A una prima vista può sembrare un titolo banale, o forse stravagante e strano. In realtà vuole solo esprimere nuovamente ciò che papa Francesco desidera comunicare con l’istituzione della Giornata Mondiale dei Poveri. Non è un tema qualunquista o inutile. È un discorso che va al cuore del Vangelo. A molte persone forse, anche a molti cristiani, non piace avere un Dio che non abolisce le differenze. Si preferirebbe un Dio che dividesse: “da una parte i giusti e dall’altra i peccatori, da una parte i ricchi e dall’altra i poveri, da una parte i vicini e dall’altra i lontani”. Gesù invece nel Vangelo ha incontrato ogni persona possibile, compresi gli esclusi di ogni genere, con lo scopo di annunciare il Regno dei cieli. Si è fatto vicino ai poveri, non per giustificare il peccato, ma per interpellare tutti alla conversione del cuore e della vita. Dio si mette con decisione dalla parte dei poveri e degli esclusi per difenderli e farli sentire Suoi figli: non fa differenza di persone e non segue le logiche del mondo. Ai poveri e agli emarginati ha fatto conoscere i misteri del “Regno”.

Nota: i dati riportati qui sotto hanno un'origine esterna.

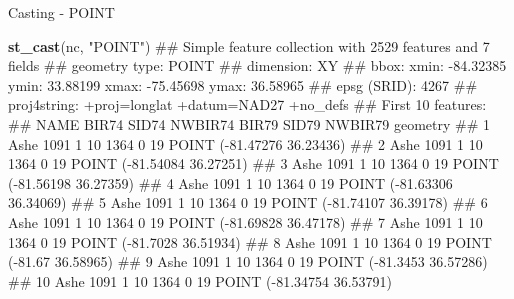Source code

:\documentclass[11pt,ignorenonframetext,]{beamer}
\newenvironment{Shaded}{}{}
\newcommand{\KeywordTok}[1]{\textcolor[rgb]{0.00,0.44,0.13}{\textbf{#1}}}
\newcommand{\NormalTok}[1]{#1}
\newcommand{\StringTok}[1]{\textcolor[rgb]{0.25,0.44,0.63}{#1}}
\let\oldShaded\Shaded
\let\endoldShaded\endShaded
\renewenvironment{Shaded}{\footnotesize\begin{spacing}{0.9}\oldShaded}{\endoldShaded\end{spacing}}
\let\oldverbatim\verbatim
\let\endoldverbatim\endverbatim
\newcommand{\scriptoutput}{
  \renewenvironment{Shaded}{\scriptsize\begin{spacing}{0.9}\oldShaded}{\endoldShaded\end{spacing}}
  \renewenvironment{verbatim}{\scriptsize\begin{spacing}{0.9}\oldverbatim}{\endoldverbatim\end{spacing}}
}
\begin{document}
\begin{frame}[fragile,t]{Casting - POINT}
\protect\hypertarget{casting---point}{}

\scriptoutput

\begin{Shaded}
\begin{Highlighting}[]
\KeywordTok{st_cast}\NormalTok{(nc, }\StringTok{"POINT"}\NormalTok{)}
\NormalTok{## Simple feature collection with 2529 features and 7 fields}
\NormalTok{## geometry type:  POINT}
\NormalTok{## dimension:      XY}
\NormalTok{## bbox:           xmin: -84.32385 ymin: 33.88199 xmax: -75.45698 ymax: 36.58965}
\NormalTok{## epsg (SRID):    4267}
\NormalTok{## proj4string:    +proj=longlat +datum=NAD27 +no_defs}
\NormalTok{## First 10 features:}
\NormalTok{##    NAME BIR74 SID74 NWBIR74 BIR79 SID79 NWBIR79                   geometry}
\NormalTok{## 1  Ashe  1091     1      10  1364     0      19 POINT (-81.47276 36.23436)}
\NormalTok{## 2  Ashe  1091     1      10  1364     0      19 POINT (-81.54084 36.27251)}
\NormalTok{## 3  Ashe  1091     1      10  1364     0      19 POINT (-81.56198 36.27359)}
\NormalTok{## 4  Ashe  1091     1      10  1364     0      19 POINT (-81.63306 36.34069)}
\NormalTok{## 5  Ashe  1091     1      10  1364     0      19 POINT (-81.74107 36.39178)}
\NormalTok{## 6  Ashe  1091     1      10  1364     0      19 POINT (-81.69828 36.47178)}
\NormalTok{## 7  Ashe  1091     1      10  1364     0      19  POINT (-81.7028 36.51934)}
\NormalTok{## 8  Ashe  1091     1      10  1364     0      19    POINT (-81.67 36.58965)}
\NormalTok{## 9  Ashe  1091     1      10  1364     0      19  POINT (-81.3453 36.57286)}
\NormalTok{## 10 Ashe  1091     1      10  1364     0      19 POINT (-81.34754 36.53791)}
\end{Highlighting}
\end{Shaded}

\end{frame}
\end{document}
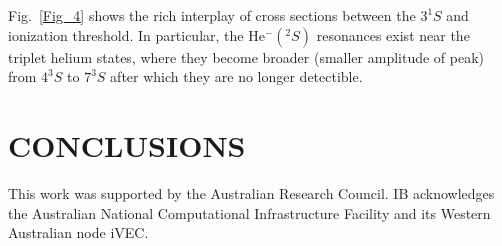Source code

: \documentclass[aip
, pra
, showpacs
, aps
, twocolumn
, groupedaddress
, floatfix
]{revtex4}
\begin{document}
Fig.~\ref{Fig_4} shows the rich interplay of cross sections between the $3^1S$ and ionization threshold.
In particular, the He$^-(^2S)$ resonances exist near the triplet helium states, where they become broader (smaller amplitude of peak)
from $4^3S$ to $7^3S$ after which they are no longer detectible.

\section{CONCLUSIONS}






\begin{acknowledgments}
This work was supported by the Australian Research Council. IB
acknowledges the Australian National Computational Infrastructure
Facility and its Western Australian node iVEC.
\end{acknowledgments}





\end{document}
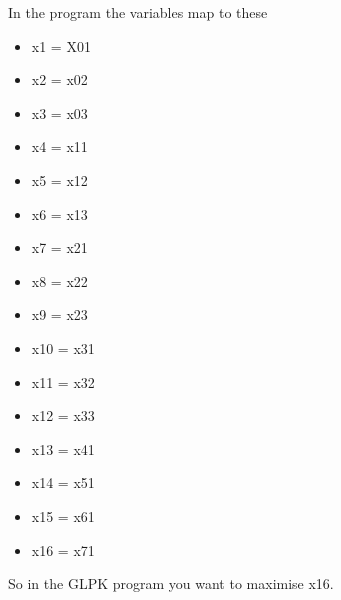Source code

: \documentclass[10pt]{article}
\begin{document}
In the program the variables map to these 
\begin{itemize}
    \item x1 = X01
    \item x2 = x02
    \item x3 = x03
    \item x4 = x11
    \item x5 = x12
    \item x6 = x13
    \item x7 = x21
    \item x8 = x22
    \item x9 = x23
    \item x10 = x31
    \item x11 = x32
    \item x12 = x33
    \item x13 = x41
    \item x14 = x51
    \item x15 = x61
    \item x16 = x71
\end{itemize}{}
So in the GLPK program you want to maximise x16.
\end{document}

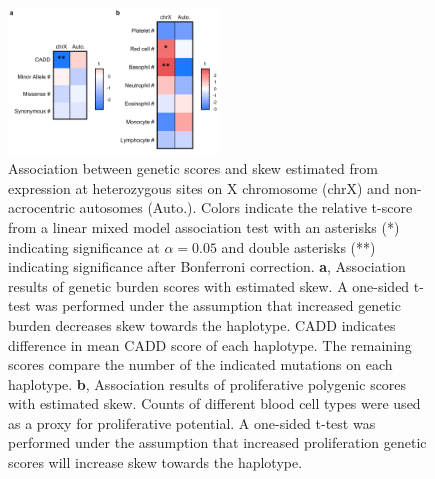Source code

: \begin{figure}[ht]
    \centering
    \includegraphics[width=0.5\textwidth]{chapter4/Figures/Figure_2.png}
    \caption{
        Association between genetic scores and skew estimated from expression at heterozygous sites on X chromosome (chrX) and non-acrocentric autosomes (Auto.). Colors indicate the relative t-score from a linear mixed model association test with an asterisks (*) indicating significance at $\alpha=0.05$ and double asterisks (**) indicating significance after Bonferroni correction.
        \textbf{a}, Association results of genetic burden scores with estimated skew. A one-sided t-test was performed under the assumption that increased genetic burden decreases skew towards the haplotype. CADD indicates difference in mean CADD score of each haplotype. The remaining scores compare the number of the indicated mutations on each haplotype.
        \textbf{b}, Association results of proliferative polygenic scores with estimated skew. Counts of different blood cell types were used as a proxy for proliferative potential. A one-sided t-test was performed under the assumption that increased proliferation genetic scores will increase skew towards the haplotype.}
    \label{fig:fig4.2}
\end{figure}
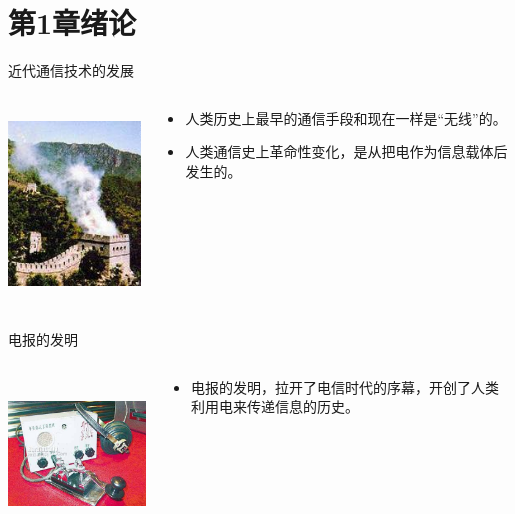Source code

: \section{第1章\quad 绪论}

\begin{frame}{近代通信技术的发展}
  \begin{columns}
    \begin{column}{0.35\linewidth}
      \centering
      \includegraphics[height=5cm]{Cha1//fenghuotai2.jpg}
    \end{column}
    \begin{column}{0.65\linewidth}
      \centering
      \begin{itemize}
        \item 人类历史上最早的通信手段和现在一样是“无线”的。
        \item 人类通信史上革命性变化，是从把电作为信息载体后发生的。
      \end{itemize}
    \end{column}
  \end{columns}
\end{frame}

\begin{frame}{电报的发明}
  \begin{columns}
    \begin{column}{0.5\linewidth}
      \includegraphics[height=4cm]{Cha1//dianbao}
    \end{column}
    \begin{column}{0.5\linewidth}
      \begin{itemize}
        \item 电报的发明，拉开了电信时代的序幕，开创了人类利用电来传递信息的历史。
      \end{itemize}
    \end{column}
  \end{columns}
\end{frame}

“Quante situazioni di precarietà e sofferenza sono presenti nel mondo di oggi! Quante ferite sono impresse nella carne di tanti che non hanno più voce perché il loro grido si è affievolito e spento a causa dell’indifferenza dei popoli ricchi”. Quante volte la ricchezza si sostiene sulla povertà di una consistente parte dell’umanità: questo ormai è un dato di fatto così certo che moltissimi non ci fanno più caso. Spesso cadiamo nell’indifferenza e nell’abitudinarietà che addormentano la nostra coscienza e la nostra capacità di discernimento e giudizio. Alla fine tutto sembra normale, compresi i poveri e la volontà di non fare nulla per loro. Siamo chiamati, grazie a questa Giornata, a riscoprire la necessità della solidarietà che permette a ogni individuo di riscoprirsi in relazione agli altri e aiuta la società a riconoscersi composta da persone con pari dignità e diritti. Il Papa ci interpella a vedere i poveri non solo come destinatari di pratiche di volontariato o di “gesti estemporanei di buona volontà per mettere in pace la coscienza”: queste esperienze devono condurre a un vero e proprio “incontro con i poveri e dare luogo a una condivisione che diventi stile di vita”. Solo questa strada può permettere di tendere a essi le mani, abbracciarli e far percepire tutto l’amore possibile per rompere il cerchio dell’indifferenza e della solitudine.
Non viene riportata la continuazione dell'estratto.